# WHAT YOU SHOULD DO
For the records below, give the number of lines containing the word "claires" and no other text.

# Saved entries
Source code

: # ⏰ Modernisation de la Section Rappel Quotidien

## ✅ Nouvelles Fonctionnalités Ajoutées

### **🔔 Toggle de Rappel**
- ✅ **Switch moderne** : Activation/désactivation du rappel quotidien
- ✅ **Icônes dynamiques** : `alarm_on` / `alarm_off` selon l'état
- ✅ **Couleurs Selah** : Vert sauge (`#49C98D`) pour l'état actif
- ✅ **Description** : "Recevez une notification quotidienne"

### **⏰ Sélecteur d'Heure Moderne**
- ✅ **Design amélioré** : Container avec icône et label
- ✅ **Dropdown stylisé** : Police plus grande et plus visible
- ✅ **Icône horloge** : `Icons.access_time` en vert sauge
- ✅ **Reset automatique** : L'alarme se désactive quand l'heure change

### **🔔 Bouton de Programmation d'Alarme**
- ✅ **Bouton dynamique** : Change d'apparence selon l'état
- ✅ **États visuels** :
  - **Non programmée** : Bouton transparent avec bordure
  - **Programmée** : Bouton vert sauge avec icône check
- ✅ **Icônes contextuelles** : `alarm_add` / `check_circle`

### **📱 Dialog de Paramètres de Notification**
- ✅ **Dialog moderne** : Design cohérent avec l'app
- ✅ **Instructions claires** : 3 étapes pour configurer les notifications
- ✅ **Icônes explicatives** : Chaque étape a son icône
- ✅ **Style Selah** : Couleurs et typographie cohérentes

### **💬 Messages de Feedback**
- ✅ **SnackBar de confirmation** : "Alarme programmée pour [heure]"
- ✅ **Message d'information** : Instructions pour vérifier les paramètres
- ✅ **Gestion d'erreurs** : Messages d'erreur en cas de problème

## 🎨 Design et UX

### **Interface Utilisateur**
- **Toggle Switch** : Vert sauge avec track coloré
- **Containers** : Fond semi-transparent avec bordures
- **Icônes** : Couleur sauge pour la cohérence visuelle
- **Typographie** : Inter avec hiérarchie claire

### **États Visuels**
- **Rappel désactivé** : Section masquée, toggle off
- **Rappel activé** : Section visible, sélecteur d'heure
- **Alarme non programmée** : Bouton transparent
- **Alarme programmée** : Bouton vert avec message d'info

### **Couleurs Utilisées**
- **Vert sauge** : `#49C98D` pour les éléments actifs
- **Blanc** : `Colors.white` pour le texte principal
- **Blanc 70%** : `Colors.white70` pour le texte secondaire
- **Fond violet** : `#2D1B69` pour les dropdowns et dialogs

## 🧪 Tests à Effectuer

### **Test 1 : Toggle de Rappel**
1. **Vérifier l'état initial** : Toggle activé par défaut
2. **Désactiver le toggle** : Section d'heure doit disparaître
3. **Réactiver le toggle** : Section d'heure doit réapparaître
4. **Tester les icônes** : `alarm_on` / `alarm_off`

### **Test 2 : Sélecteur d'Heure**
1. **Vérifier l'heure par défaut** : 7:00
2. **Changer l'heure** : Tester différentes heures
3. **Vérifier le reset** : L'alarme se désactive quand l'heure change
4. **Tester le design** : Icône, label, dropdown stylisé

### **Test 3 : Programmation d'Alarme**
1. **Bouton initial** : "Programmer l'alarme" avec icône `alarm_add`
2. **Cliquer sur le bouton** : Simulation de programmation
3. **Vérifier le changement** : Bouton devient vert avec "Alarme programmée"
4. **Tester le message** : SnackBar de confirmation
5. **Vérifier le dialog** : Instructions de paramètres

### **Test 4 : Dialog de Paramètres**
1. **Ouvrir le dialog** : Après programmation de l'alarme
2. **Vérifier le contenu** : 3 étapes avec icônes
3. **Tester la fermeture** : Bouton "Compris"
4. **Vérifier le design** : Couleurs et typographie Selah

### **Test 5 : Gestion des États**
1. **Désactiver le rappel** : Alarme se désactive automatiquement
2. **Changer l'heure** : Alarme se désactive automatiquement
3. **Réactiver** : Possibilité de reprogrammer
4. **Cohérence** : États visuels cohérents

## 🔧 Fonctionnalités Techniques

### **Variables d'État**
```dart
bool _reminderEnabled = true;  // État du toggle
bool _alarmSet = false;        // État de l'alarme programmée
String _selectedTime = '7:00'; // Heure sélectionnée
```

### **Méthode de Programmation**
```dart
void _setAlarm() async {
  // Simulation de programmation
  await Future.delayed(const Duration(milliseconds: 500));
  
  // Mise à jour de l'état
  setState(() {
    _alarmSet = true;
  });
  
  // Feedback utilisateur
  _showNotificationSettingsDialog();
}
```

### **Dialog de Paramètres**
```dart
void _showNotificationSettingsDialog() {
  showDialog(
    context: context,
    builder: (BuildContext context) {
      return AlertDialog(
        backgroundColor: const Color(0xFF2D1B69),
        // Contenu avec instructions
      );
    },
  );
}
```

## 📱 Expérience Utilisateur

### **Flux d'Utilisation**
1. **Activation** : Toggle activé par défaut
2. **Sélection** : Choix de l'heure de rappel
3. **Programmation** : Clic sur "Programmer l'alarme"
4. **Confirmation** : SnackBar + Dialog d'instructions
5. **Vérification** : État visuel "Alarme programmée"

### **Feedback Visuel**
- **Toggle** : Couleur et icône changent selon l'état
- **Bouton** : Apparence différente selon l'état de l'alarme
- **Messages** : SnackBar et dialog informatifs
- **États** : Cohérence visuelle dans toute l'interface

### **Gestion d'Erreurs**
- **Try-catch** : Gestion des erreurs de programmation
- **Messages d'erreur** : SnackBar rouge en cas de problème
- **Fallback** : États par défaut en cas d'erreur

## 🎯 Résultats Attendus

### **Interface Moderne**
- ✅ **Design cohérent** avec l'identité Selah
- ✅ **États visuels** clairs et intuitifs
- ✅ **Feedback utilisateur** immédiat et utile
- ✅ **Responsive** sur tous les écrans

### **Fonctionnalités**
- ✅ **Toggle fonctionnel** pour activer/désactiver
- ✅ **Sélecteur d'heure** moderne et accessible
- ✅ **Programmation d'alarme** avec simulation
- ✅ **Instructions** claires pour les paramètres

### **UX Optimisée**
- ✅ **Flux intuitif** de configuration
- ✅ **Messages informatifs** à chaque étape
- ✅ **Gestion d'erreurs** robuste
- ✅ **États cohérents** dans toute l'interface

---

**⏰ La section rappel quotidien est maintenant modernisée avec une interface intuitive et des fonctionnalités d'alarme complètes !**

# WRITTEN ANSWER
2